Oesophageal and Proximal Gastric Adenocarcinomas Are Rare After Detection of Helicobacter pylori Infection

Shria Kumar; David C. Metz; Gregory G. Ginsberg; David E. Kaplan; David S. Goldberg

Disclosures

Aliment Pharmacol Ther. 2020;51(8):781-788. 

In This Article

Conclusions

In the largest cohort of US patients with confirmed H pylori, we demonstrate that rates of oesophageal and proximal gastric cancers after detection of H pylori are low: the cumulative incidence at 5, 10 and 15 years was 0.15%, 0.26% and 0.34%, respectively. Importantly, we found that H pylori treatment and eradication status were not associated with future oesophageal and proximal gastric cancers.

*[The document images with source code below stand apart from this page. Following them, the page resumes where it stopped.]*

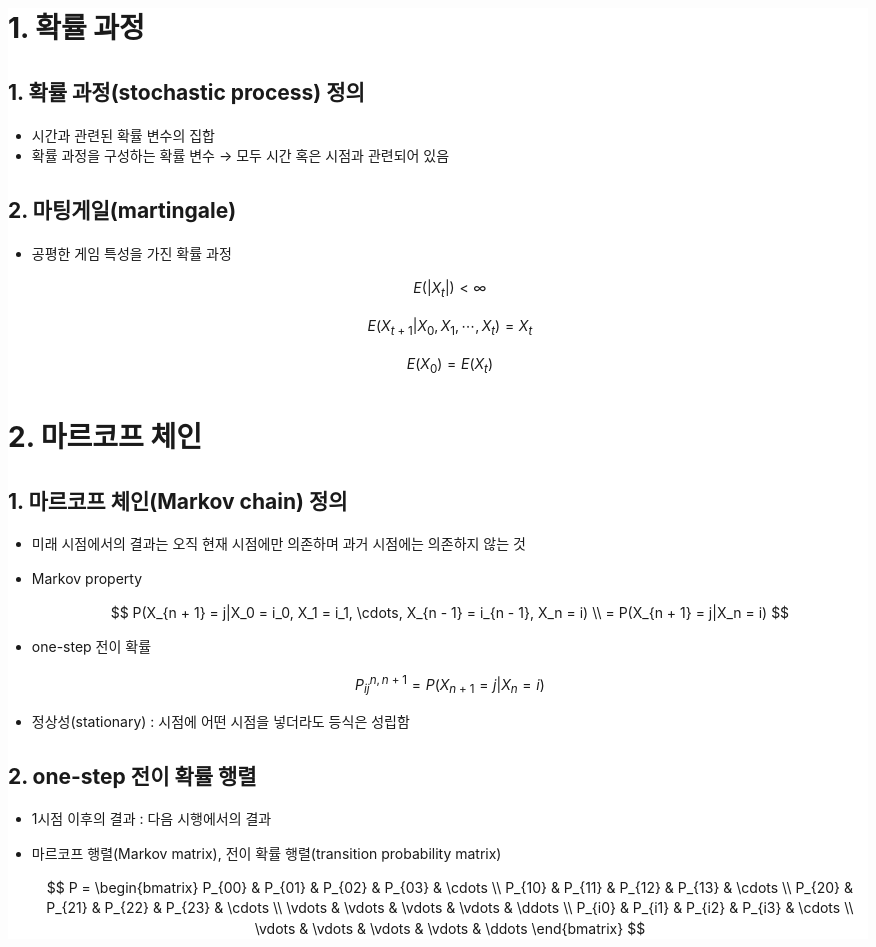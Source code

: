 # 1. 확률 과정

## 1. 확률 과정(stochastic process) 정의

- 시간과 관련된 확률 변수의 집합
- 확률 과정을 구성하는 확률 변수 → 모두 시간 혹은 시점과 관련되어 있음

## 2. 마팅게일(martingale)

- 공평한 게임 특성을 가진 확률 과정
    
    $$
    E(|X_t|) < \infty
    $$
    
    $$
    E(X_{t + 1}|X_0, X_1, \cdots, X_t) = X_t
    $$
    
    $$
    E(X_0) = E(X_t)
    $$
    

# 2. 마르코프 체인

## 1. 마르코프 체인(Markov chain) 정의

- 미래 시점에서의 결과는 오직 현재 시점에만 의존하며 과거 시점에는 의존하지 않는 것
- Markov property
    
    $$
    P(X_{n + 1} = j|X_0 = i_0, X_1 = i_1, \cdots, X_{n - 1} = i_{n - 1}, X_n = i) \\ = P(X_{n + 1} = j|X_n = i)
    $$
    
- one-step 전이 확률
    
    $$
    P_{ij}^{n, n + 1} = P(X_{n + 1} = j|X_n = i)
    $$
    
- 정상성(stationary) : 시점에 어떤 시점을 넣더라도 등식은 성립함

## 2. one-step 전이 확률 행렬

- 1시점 이후의 결과 : 다음 시행에서의 결과
- 마르코프 행렬(Markov matrix), 전이 확률 행렬(transition probability matrix)
    
    $$
    P = \begin{bmatrix} P_{00} & P_{01} & P_{02} & P_{03} & \cdots \\ P_{10} & P_{11} & P_{12} & P_{13} & \cdots \\ P_{20} & P_{21} & P_{22} & P_{23} & \cdots \\ \vdots & \vdots & \vdots & \vdots & \ddots \\ P_{i0} & P_{i1} & P_{i2} & P_{i3} & \cdots \\ \vdots & \vdots & \vdots & \vdots & \ddots \end{bmatrix}
    $$
    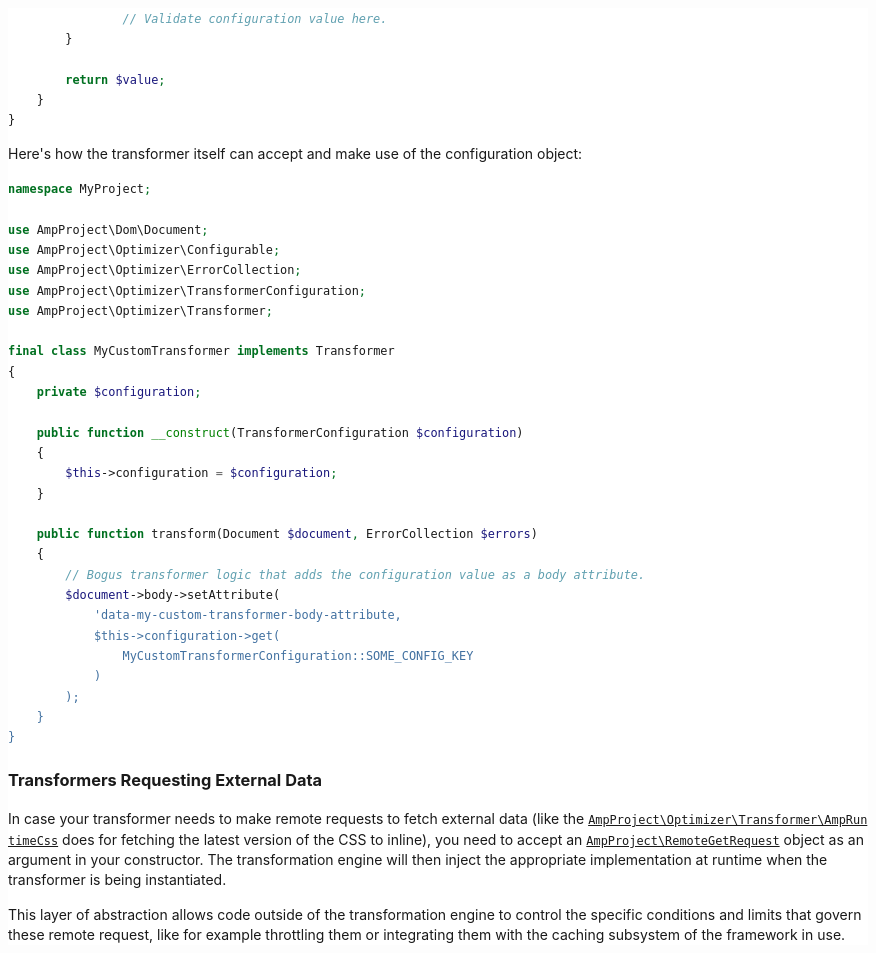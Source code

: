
 ```php
				// Validate configuration value here.
		}

		return $value;
	}
}
```

Here's how the transformer itself can accept and make use of the configuration object:

```php
namespace MyProject;

use AmpProject\Dom\Document;
use AmpProject\Optimizer\Configurable;
use AmpProject\Optimizer\ErrorCollection;
use AmpProject\Optimizer\TransformerConfiguration;
use AmpProject\Optimizer\Transformer;

final class MyCustomTransformer implements Transformer
{
	private $configuration;

	public function __construct(TransformerConfiguration $configuration)
	{
		$this->configuration = $configuration;
	}

	public function transform(Document $document, ErrorCollection $errors)
	{
		// Bogus transformer logic that adds the configuration value as a body attribute.
		$document->body->setAttribute(
			'data-my-custom-transformer-body-attribute,
			$this->configuration->get(
				MyCustomTransformerConfiguration::SOME_CONFIG_KEY
			)
		);
	}
}
```

### Transformers Requesting External Data

In case your transformer needs to make remote requests to fetch external data (like the [`AmpProject\Optimizer\Transformer\AmpRuntimeCss`](https://github.com/ampproject/amp-toolbox-php/blob/main/src/Optimizer/Transformer/AmpRuntimeCss.php) does for fetching the latest version of the CSS to inline), you need to accept an [`AmpProject\RemoteGetRequest`](https://github.com/ampproject/amp-toolbox-php/blob/main/src/RemoteGetRequest.php) object as an argument in your constructor. The transformation engine will then inject the appropriate implementation at runtime when the transformer is being instantiated.

This layer of abstraction allows code outside of the transformation engine to control the specific conditions and limits that govern these remote request, like for example throttling them or integrating them with the caching subsystem of the framework in use.
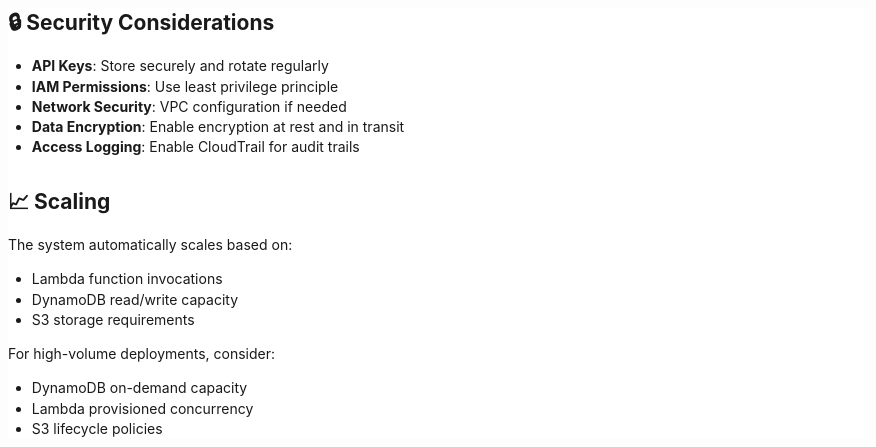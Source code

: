 ## 🔒 Security Considerations

- **API Keys**: Store securely and rotate regularly
- **IAM Permissions**: Use least privilege principle
- **Network Security**: VPC configuration if needed
- **Data Encryption**: Enable encryption at rest and in transit
- **Access Logging**: Enable CloudTrail for audit trails

## 📈 Scaling

The system automatically scales based on:
- Lambda function invocations
- DynamoDB read/write capacity
- S3 storage requirements

For high-volume deployments, consider:
- DynamoDB on-demand capacity
- Lambda provisioned concurrency
- S3 lifecycle policies 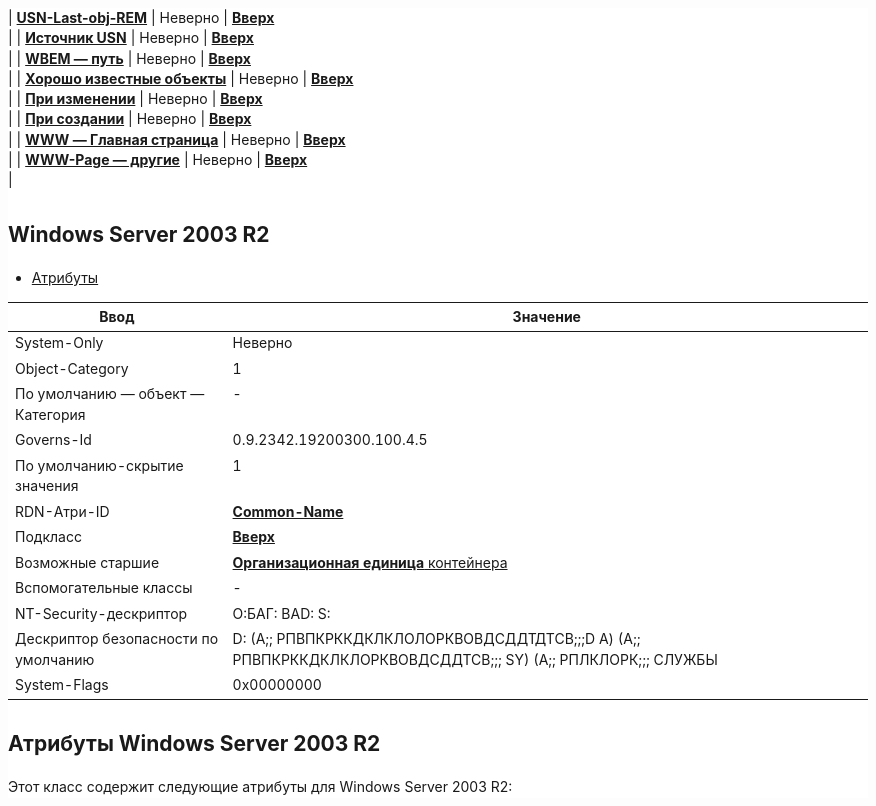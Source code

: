 | [**USN-Last-obj-REM**](a-usnlastobjrem.md)                                 | Неверно     | [**Вверх**](c-top.md)<br/>             |
| [**Источник USN**](a-usnsource.md)                                           | Неверно     | [**Вверх**](c-top.md)<br/>             |
| [**WBEM — путь**](a-wbempath.md)                                             | Неверно     | [**Вверх**](c-top.md)<br/>             |
| [**Хорошо известные объекты**](a-wellknownobjects.md)                            | Неверно     | [**Вверх**](c-top.md)<br/>             |
| [**При изменении**](a-whenchanged.md)                                       | Неверно     | [**Вверх**](c-top.md)<br/>             |
| [**При создании**](a-whencreated.md)                                       | Неверно     | [**Вверх**](c-top.md)<br/>             |
| [**WWW — Главная страница**](a-wwwhomepage.md)                                      | Неверно     | [**Вверх**](c-top.md)<br/>             |
| [**WWW-Page — другие**](a-url.md)                                             | Неверно     | [**Вверх**](c-top.md)<br/>             |



## <a name="windows-server-2003-r2"></a>Windows Server 2003 R2

-   [Атрибуты](#windows-server-2003-r2-attributes)



| Ввод | Значение |
|-----------------------------|--------------------------------------------------------------------------------------------------|
| System-Only                 | Неверно                                                                                            |
| Object-Category             | 1                                                                                                |
| По умолчанию — объект — Категория     | \-                                                                                               |
| Governs-Id                  | 0.9.2342.19200300.100.4.5                                                                        |
| По умолчанию-скрытие значения        | 1                                                                                                |
| RDN-Атри-ID                  | [**Common-Name**](a-cn.md)<br/>                                                           |
| Подкласс                 | [**Вверх**](c-top.md)<br/>                                                                  |
| Возможные старшие          | [](c-container.md)[**Организационная единица** контейнера](c-organizationalunit.md)              |
| Вспомогательные классы           | \-                                                                                               |
| NT-Security-дескриптор      | О:БАГ: BAD: S:                                                                                     |
| Дескриптор безопасности по умолчанию | D: (A;; РПВПКРККДКЛКЛОЛОРКВОВДСДДТДТСВ;;;D А) (A;; РПВПКРККДКЛКЛОРКВОВДСДДТСВ;;; SY) (A;; РПЛКЛОРК;;; СЛУЖБЫ |
| System-Flags                | 0x00000000                                                                                       |



## <a name="windows-server-2003-r2-attributes"></a>Атрибуты Windows Server 2003 R2

Этот класс содержит следующие атрибуты для Windows Server 2003 R2:

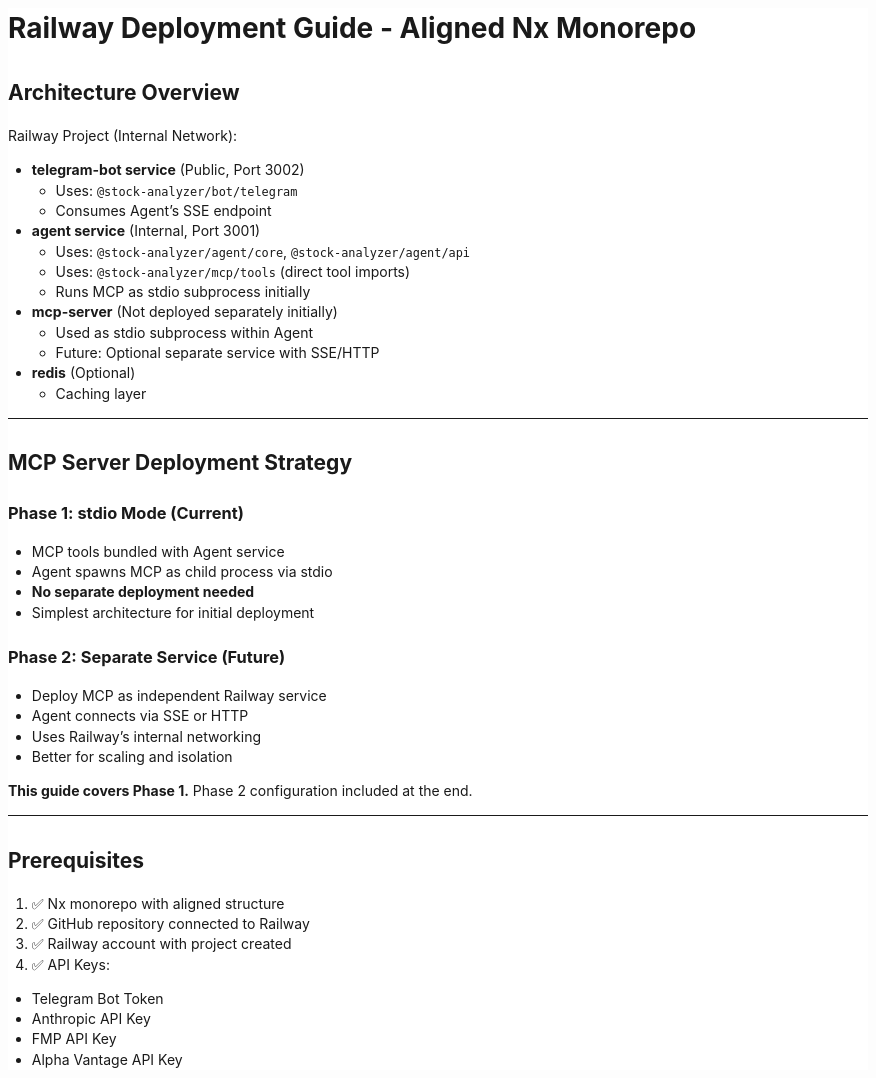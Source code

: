 # Railway Deployment Guide - Aligned Nx Monorepo

## Architecture Overview

Railway Project (Internal Network):

- **telegram-bot service** (Public, Port 3002)
  - Uses: `@stock-analyzer/bot/telegram`
  - Consumes Agent’s SSE endpoint
- **agent service** (Internal, Port 3001)
  - Uses: `@stock-analyzer/agent/core`, `@stock-analyzer/agent/api`
  - Uses: `@stock-analyzer/mcp/tools` (direct tool imports)
  - Runs MCP as stdio subprocess initially
- **mcp-server** (Not deployed separately initially)
  - Used as stdio subprocess within Agent
  - Future: Optional separate service with SSE/HTTP
- **redis** (Optional)
  - Caching layer

-----

## MCP Server Deployment Strategy

### Phase 1: stdio Mode (Current)

- MCP tools bundled with Agent service
- Agent spawns MCP as child process via stdio
- **No separate deployment needed**
- Simplest architecture for initial deployment

### Phase 2: Separate Service (Future)

- Deploy MCP as independent Railway service
- Agent connects via SSE or HTTP
- Uses Railway’s internal networking
- Better for scaling and isolation

**This guide covers Phase 1.** Phase 2 configuration included at the end.

-----

## Prerequisites

1. ✅ Nx monorepo with aligned structure
1. ✅ GitHub repository connected to Railway
1. ✅ Railway account with project created
1. ✅ API Keys:
- Telegram Bot Token
- Anthropic API Key
- FMP API Key
- Alpha Vantage API Key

Our results can be loosely compared to future cancer incidence after identification of known risk factors and precursor lesions. For example, we previously conducted the largest study of gastric cancer among US patients with diagnosed H pylori, and demonstrated that the incidence of non-proximal gastric adenocarcinomas after H pylori diagnosis at 5, 10 and 20 years was 0.37%, 0.5% and 0.65%, respectively. Thus, the incidence of oesophageal and proximal gastric cancers after H pylori detection is markedly lower than non-proximal gastric cancer after H pylori detection. It is more difficult to compare oesophageal and proximal gastric cancers incidence after H pylori to baseline estimates. The American Cancer Society estimates a lifetime risk of oesophageal cancer in the United States is about 1 in 132 (0.76%) in men and about 1 in 455 (0.22%) in women.[25] Our study demonstrates that rates of oesophageal and proximal gastric cancers after treatment of H pylori are low, but may be so since our data does not capture a true lifetime estimate.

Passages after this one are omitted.